■ **Activity**: Wherever the string "flex" shows up in the material below, copy that line.

─── Data section

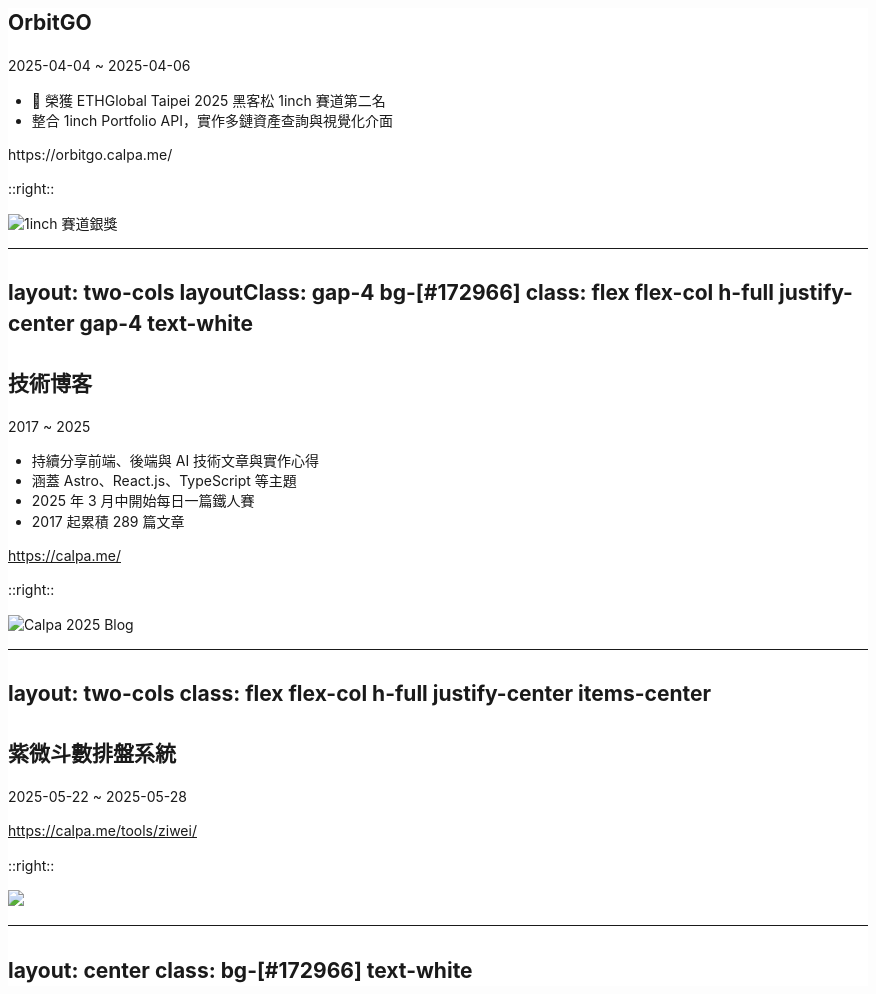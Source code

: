 ## OrbitGO

2025-04-04 ~ 2025-04-06

- 🥈 榮獲 ETHGlobal Taipei 2025 黑客松 1inch 賽道第二名
- 整合 1inch Portfolio API，實作多鏈資產查詢與視覺化介面

<div class="text-blue-400">https://orbitgo.calpa.me/</div>

::right::

![1inch 賽道銀獎](https://assets.calpa.me/ethglobal-taipei-2025-1inch-best-portfolio-tracker.avif)

---
layout: two-cols
layoutClass: gap-4 bg-[#172966]
class: flex flex-col h-full justify-center gap-4 text-white
---

## 技術博客

2017 ~ 2025

- 持續分享前端、後端與 AI 技術文章與實作心得
- 涵蓋 Astro、React.js、TypeScript 等主題
- 2025 年 3 月中開始每日一篇鐵人賽
- 2017 起累積 289 篇文章

https://calpa.me/

::right::

![Calpa 2025 Blog](https://assets.calpa.me/calpa-2025-blog.avif)

---
layout: two-cols
class: flex flex-col h-full justify-center items-center
---

## 紫微斗數排盤系統

2025-05-22 ~ 2025-05-28

https://calpa.me/tools/ziwei/

::right::

<img src="https://assets.calpa.me/紫微斗數排盤系統.avif" class="w-full my-4 object-contain mx-auto" />

---
layout: center
class: bg-[#172966] text-white
---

──────

■ **Answer for the task**:
class: flex flex-col h-full justify-center gap-4 text-white
class: flex flex-col h-full justify-center items-center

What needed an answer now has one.